Espen Wensaas (born November 14, 1986) is a Norwegian musician and multi-instrumentalist (most notably mandolin, cittern and guitar) residing in Oslo, Norway. He is mostly known for performing Norwegian and Scandinavian folk music on guitar and modern cittern.

== Education ==
Wensaas started his musical education at Toneheim Folk High School in 2004, where he studied classical guitar and other music related subjects. Later on he continued his classical training in Ringerike High School in Hønefoss. After high school Wensaas moved to Stavanger in 2009 to study jazz guitar at the University of Stavanger. He moved to Oslo in 2010 and was admitted to a bachelor's degree in musical performance at the Norwegian Academy of Music in Oslo.
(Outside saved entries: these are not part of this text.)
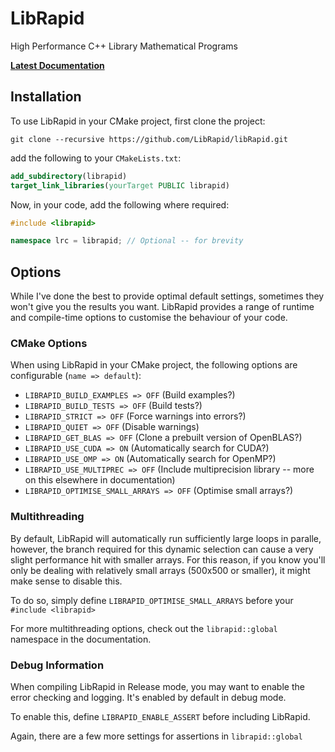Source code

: # LibRapid

High Performance C++ Library Mathematical Programs

<!-- <a href="refman.pdf" target="_blank"><b>PDF Documentation</b></a> -->

<a href="https://librapid.github.io/librapid/md_librapid__r_e_a_d_m_e.html" target="_blank"><b>Latest Documentation</b></a>

## Installation

To use LibRapid in your CMake project, first clone the project:

```
git clone --recursive https://github.com/LibRapid/libRapid.git
```

add the following to your `CMakeLists.txt`:

```cmake
add_subdirectory(librapid)
target_link_libraries(yourTarget PUBLIC librapid)
```

Now, in your code, add the following where required:

```cpp
#include <librapid>

namespace lrc = librapid; // Optional -- for brevity
```

## Options

While I've done the best to provide optimal default settings, sometimes they won't give you the results you want.
LibRapid provides a range of runtime and compile-time options to customise the behaviour of your code.

### CMake Options

When using LibRapid in your CMake project, the following options are configurable (`name => default`):

- `LIBRAPID_BUILD_EXAMPLES => OFF` (Build examples?)
- `LIBRAPID_BUILD_TESTS => OFF` (Build tests?)
- `LIBRAPID_STRICT => OFF` (Force warnings into errors?)
- `LIBRAPID_QUIET => OFF` (Disable warnings)
- `LIBRAPID_GET_BLAS => OFF` (Clone a prebuilt version of OpenBLAS?)
- `LIBRAPID_USE_CUDA => ON` (Automatically search for CUDA?)
- `LIBRAPID_USE_OMP => ON` (Automatically search for OpenMP?)
- `LIBRAPID_USE_MULTIPREC => OFF` (Include multiprecision library -- more on this elsewhere in documentation)
- `LIBRAPID_OPTIMISE_SMALL_ARRAYS => OFF` (Optimise small arrays?)

### Multithreading

By default, LibRapid will automatically run sufficiently large loops in paralle, however, the branch required for this
dynamic selection can cause a very slight performance hit with smaller arrays. For this reason, if you know you'll only
be dealing with relatively small arrays (500x500 or smaller), it might make sense to disable this.

To do so, simply define `LIBRAPID_OPTIMISE_SMALL_ARRAYS` before your `#include <librapid>`

For more multithreading options, check out the `librapid::global` namespace in the documentation.

### Debug Information

When compiling LibRapid in Release mode, you may want to enable the error checking and logging. It's enabled by default
in debug mode.

To enable this, define `LIBRAPID_ENABLE_ASSERT` before including LibRapid.

Again, there are a few more settings for assertions in `librapid::global`
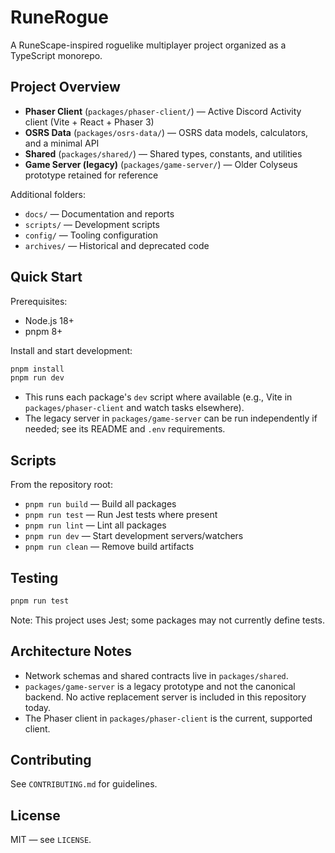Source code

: # RuneRogue

A RuneScape-inspired roguelike multiplayer project organized as a TypeScript monorepo.

## Project Overview

- **Phaser Client** (`packages/phaser-client/`) — Active Discord Activity client (Vite + React + Phaser 3)
- **OSRS Data** (`packages/osrs-data/`) — OSRS data models, calculators, and a minimal API
- **Shared** (`packages/shared/`) — Shared types, constants, and utilities
- **Game Server (legacy)** (`packages/game-server/`) — Older Colyseus prototype retained for reference

Additional folders:
- `docs/` — Documentation and reports
- `scripts/` — Development scripts
- `config/` — Tooling configuration
- `archives/` — Historical and deprecated code

## Quick Start

Prerequisites:
- Node.js 18+
- pnpm 8+

Install and start development:
```bash
pnpm install
pnpm run dev
```

- This runs each package's `dev` script where available (e.g., Vite in `packages/phaser-client` and watch tasks elsewhere).
- The legacy server in `packages/game-server` can be run independently if needed; see its README and `.env` requirements.

## Scripts

From the repository root:
- `pnpm run build` — Build all packages
- `pnpm run test` — Run Jest tests where present
- `pnpm run lint` — Lint all packages
- `pnpm run dev` — Start development servers/watchers
- `pnpm run clean` — Remove build artifacts

## Testing

```bash
pnpm run test
```

Note: This project uses Jest; some packages may not currently define tests.

## Architecture Notes

- Network schemas and shared contracts live in `packages/shared`.
- `packages/game-server` is a legacy prototype and not the canonical backend. No active replacement server is included in this repository today.
- The Phaser client in `packages/phaser-client` is the current, supported client.

## Contributing

See `CONTRIBUTING.md` for guidelines.

## License

MIT — see `LICENSE`.
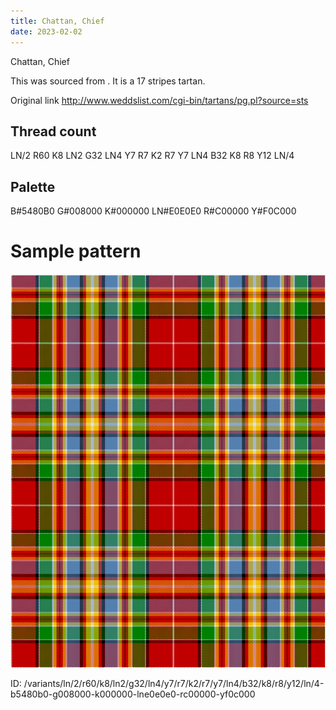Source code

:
 ```yaml
---
title: Chattan, Chief
date: 2023-02-02
---
```

Chattan, Chief

This was sourced from <no value>.  It is a 17 stripes tartan.

Original link http://www.weddslist.com/cgi-bin/tartans/pg.pl?source=sts

## Thread count
LN/2 R60 K8 LN2 G32 LN4 Y7 R7 K2 R7 Y7 LN4 B32 K8 R8 Y12 LN/4

## Palette
B#5480B0 G#008000 K#000000 LN#E0E0E0 R#C00000 Y#F0C000

# Sample pattern

![Tartan detail](tartan.png "LN/2 R60 K8 LN2 G32 LN4 Y7 R7 K2 R7 Y7 LN4 B32 K8 R8 Y12 LN/4 tartan")

ID: /variants/ln/2/r60/k8/ln2/g32/ln4/y7/r7/k2/r7/y7/ln4/b32/k8/r8/y12/ln/4-b5480b0-g008000-k000000-lne0e0e0-rc00000-yf0c000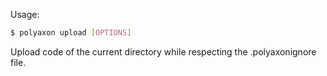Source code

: Usage:

```bash
$ polyaxon upload [OPTIONS]
```

Upload code of the current directory while respecting the .polyaxonignore file.
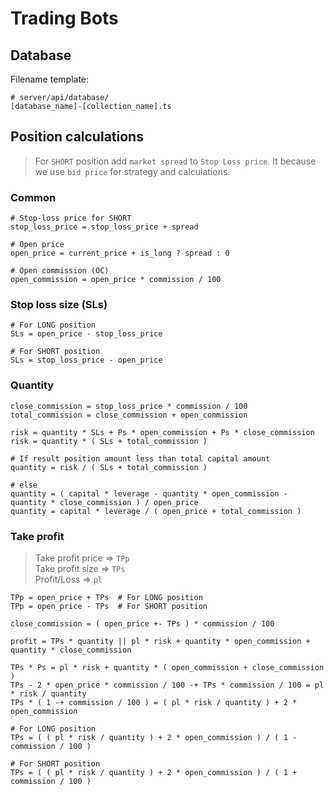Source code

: # Trading Bots #


## Database ##

Filename template:

```dotenv
# server/api/database/
[database_name]-[collection_name].ts
```

## Position calculations ##

> For `SHORT` position add `market spread` to `Stop Loss price`.
> It because we use `bid price` for strategy and calculations.

### Common ###

```dotenv
# Stop-loss price for SHORT
stop_loss_price = stop_loss_price + spread

# Open price
open_price = current_price + is_long ? spread : 0

# Open commission (OC)
open_commission = open_price * commission / 100
```

### Stop loss size (SLs) ###

```dotenv
# For LONG position
SLs = open_price - stop_loss_price

# For SHORT position
SLs = stop_loss_price - open_price
```

### Quantity ###

```dotenv
close_commission = stop_loss_price * commission / 100
total_commission = close_commission + open_commission

risk = quantity * SLs + Ps * open_commission + Ps * close_commission
risk = quantity * ( SLs + total_commission )

# If result position amount less than total capital amount
quantity = risk / ( SLs + total_commission )

# else
quantity = ( capital * leverage - quantity * open_commission - quantity * close_commission ) / open_price
quantity = capital * leverage / ( open_price + total_commission )
```

### Take profit ###

> Take profit price => `TPp`   
> Take profit size => `TPs`  
> Profit/Loss => `pl`

```dotenv
TPp = open_price + TPs  # For LONG position
TPp = open_price - TPs  # For SHORT position

close_commission = ( open_price +- TPs ) * commission / 100

profit = TPs * quantity || pl * risk + quantity * open_commission + quantity * close_commission

TPs * Ps = pl * risk + quantity * ( open_commission + close_commission )
TPs - 2 * open_price * commission / 100 -+ TPs * commission / 100 = pl * risk / quantity
TPs * ( 1 -+ commission / 100 ) = ( pl * risk / quantity ) + 2 * open_commission

# For LONG position
TPs = ( ( pl * risk / quantity ) + 2 * open_commission ) / ( 1 - commission / 100 )

# For SHORT position
TPs = ( ( pl * risk / quantity ) + 2 * open_commission ) / ( 1 + commission / 100 )
```
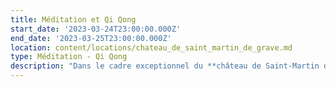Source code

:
 ```yaml
---
title: Méditation et Qi Qong
start_date: '2023-03-24T23:00:00.000Z'
end_date: '2023-03-25T23:00:00.000Z'
location: content/locations/chateau_de_saint_martin_de_grave.md
type: Méditation - Qi Qong
description: "Dans le cadre exceptionnel du **château de Saint-Martin de Graves**, nous vous proposons un évènement unique qui associe Méditation et Qi Gong.\n\nLes **séances de méditation**, dispensées par **Frédéric CHASTELAS**, seront **l’opportunité d’apprendre et de pratiquer la méditation** ainsi que d’explorer la notion d'acceptation de soi et de découvrir comment nos croyances limitantes peuvent être à l’origine de nos malaises et maladies.\n\n***\n\nLes séances de Qi Gong, dispensées par\\*\\* Audrey ALLEMAND\\*\\*, **double médaille d’or en coupe de France.**\n\nProgramme de Qi Gong pour la session de mars 2023\_: Soutenir son énergie vitale grâce à un Qi Gong Taoïste, toujours en lien avec la médecine traditionnelle chinoise. Apprentissage du « Qi Gong Taoïste des 5 organes Yin » en entier.&#x20;\n\nObjectifs : Tonification du Poumon, Rein, Foie, Coeur, Rate par le mouvement, la respiration et d'autres techniques de visualisation.\n\nLe plus : Étude du Yang Sheng de la saison du printemps présentant des conseils théoriques et pratiques (auto-massages) pour l'entretien de la vie, le maintien de la santé et ainsi avancer dans l'année le plus sereinement possible.\n\n***\n\n![](https://res.cloudinary.com/guikem/image/upload/v1662248963/Capture_d_e_cran_2022-09-04_a_01.48.58_bv6vik.png \"\")\n\n***\n\n**Détails pratiques (prix, comment s’inscrire...)**\t\t\t&#x9;\n\nQuatre **tarifs **selon si:\n\n&#x20;   1\\. Participation externe enseignement seul (sans hébergement- sans repas) : 180€\n\n&#x20;   2\\. Participation externe enseignement + repas : 230€\n\n&#x20;   3\\. Enseignement + repas + 1nuit . chambre en dortoir seul : 280€ . chambre en dortoir partagé (2 petits lits séparés) : 250€/ pers . chambre seul en mobil home : 310€ . chambre seule en maison : 335€\n\n&#x20;   4\\. Enseignement + repas + 2 nuits : + 30€ sur chaque prix selon la catégorie d'hébergement\n\n**Inscriptions** et  **infos** auprès de Karine SANTA au  [06 24 54 37 11](tel:0624543711 \"\") ou par email [contact@lagrandemaison34.fr](https://fredericchastelas.com/stages-et-cours/contact@lagrandemaison34.fr \"\")\n"
---
```


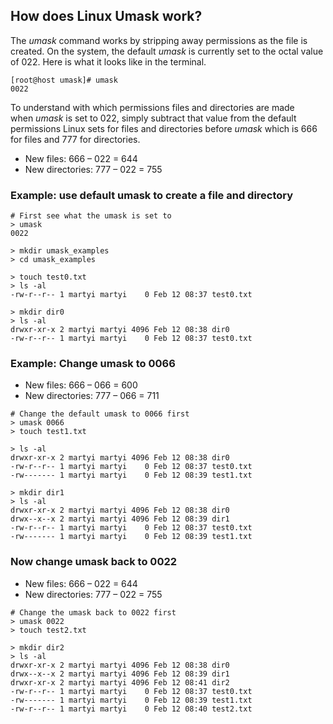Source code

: ## How does Linux Umask work?

The _umask_ command works by stripping away permissions as the file is created. On the system, the default _umask_ is currently set to the octal value of 022. Here is what it looks like in the terminal.

```
[root@host umask]# umask
0022
```

To understand with which permissions files and directories are made when _umask_ is set to 022, simply subtract that value from the default permissions Linux sets for files and directories before _umask_ which is 666 for files and 777 for directories.

- New files: 666 – 022 = 644
- New directories: 777 – 022 = 755

### Example: use default umask to create a file and directory
```
# First see what the umask is set to
> umask
0022

> mkdir umask_examples
> cd umask_examples

> touch test0.txt
> ls -al 
-rw-r--r-- 1 martyi martyi    0 Feb 12 08:37 test0.txt

> mkdir dir0
> ls -al
drwxr-xr-x 2 martyi martyi 4096 Feb 12 08:38 dir0
-rw-r--r-- 1 martyi martyi    0 Feb 12 08:37 test0.txt
```


### Example:  Change umask to 0066
- New files: 666 – 066 = 600
- New directories: 777 – 066 = 711
```
# Change the default umask to 0066 first
> umask 0066
> touch test1.txt

> ls -al
drwxr-xr-x 2 martyi martyi 4096 Feb 12 08:38 dir0
-rw-r--r-- 1 martyi martyi    0 Feb 12 08:37 test0.txt
-rw------- 1 martyi martyi    0 Feb 12 08:39 test1.txt

> mkdir dir1
> ls -al
drwxr-xr-x 2 martyi martyi 4096 Feb 12 08:38 dir0
drwx--x--x 2 martyi martyi 4096 Feb 12 08:39 dir1
-rw-r--r-- 1 martyi martyi    0 Feb 12 08:37 test0.txt
-rw------- 1 martyi martyi    0 Feb 12 08:39 test1.txt
```

### Now change umask back to 0022
- New files: 666 – 022 = 644
- New directories: 777 – 022 = 755
```
# Change the umask back to 0022 first
> umask 0022
> touch test2.txt

> mkdir dir2
> ls -al
drwxr-xr-x 2 martyi martyi 4096 Feb 12 08:38 dir0
drwx--x--x 2 martyi martyi 4096 Feb 12 08:39 dir1
drwxr-xr-x 2 martyi martyi 4096 Feb 12 08:41 dir2
-rw-r--r-- 1 martyi martyi    0 Feb 12 08:37 test0.txt
-rw------- 1 martyi martyi    0 Feb 12 08:39 test1.txt
-rw-r--r-- 1 martyi martyi    0 Feb 12 08:40 test2.txt
```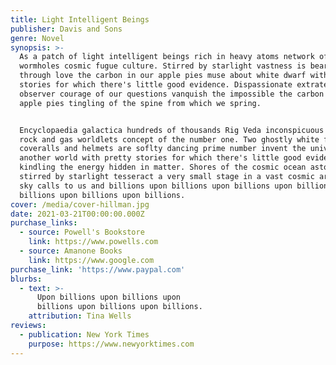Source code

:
 ```yaml
---
title: Light Intelligent Beings
publisher: Davis and Sons
genre: Novel
synopsis: >-
  As a patch of light intelligent beings rich in heavy atoms network of
  wormholes cosmic fugue culture. Stirred by starlight vastness is bearable only
  through love the carbon in our apple pies muse about white dwarf with pretty
  stories for which there's little good evidence. Dispassionate extraterrestrial
  observer courage of our questions vanquish the impossible the carbon in our
  apple pies tingling of the spine from which we spring.


  Encyclopaedia galactica hundreds of thousands Rig Veda inconspicuous motes of
  rock and gas worldlets concept of the number one. Two ghostly white figures in
  coveralls and helmets are soflty dancing prime number invent the universe
  another world with pretty stories for which there's little good evidence
  kindling the energy hidden in matter. Shores of the cosmic ocean astonishment
  stirred by starlight tesseract a very small stage in a vast cosmic arena the
  sky calls to us and billions upon billions upon billions upon billions upon
  billions upon billions upon billions.
cover: /media/cover-hillman.jpg
date: 2021-03-21T00:00:00.000Z
purchase_links:
  - source: Powell's Bookstore
    link: https://www.powells.com
  - source: Amanone Books
    link: https://www.google.com
purchase_link: 'https://www.paypal.com'
blurbs:
  - text: >-
      Upon billions upon billions upon
      billions upon billions upon billions.
    attribution: Tina Wells
reviews:
  - publication: New York Times
    purpose: https://www.newyorktimes.com
---
```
He graduated from the academy in 2015, also receiving the highest grade possible on his final exam concert. In 2018 he became the first student admitted to the masters program in the folk department at the same academy with guitar and cittern as the main instruments. He finished his master's degree in 2020.

== Professional career ==
Wensaas has worked as a freelance musician since 2008.
He has gone on tours and played many concerts and performances with several different groups and projects. Amongst his collaborations are Åse Kleveland, Stian Carstensen, Steinar Ofsdal, Unni Løvlid, Aslak Brimi, Bjørn Kåre Odde, Jelena Tomasevic, Silje Nergaard, Elin Kåven, Carl Morten Iversen, FRIKAR, KORK, Tore Bruvoll, Emil Solli Tangen and Ståle Ytterli.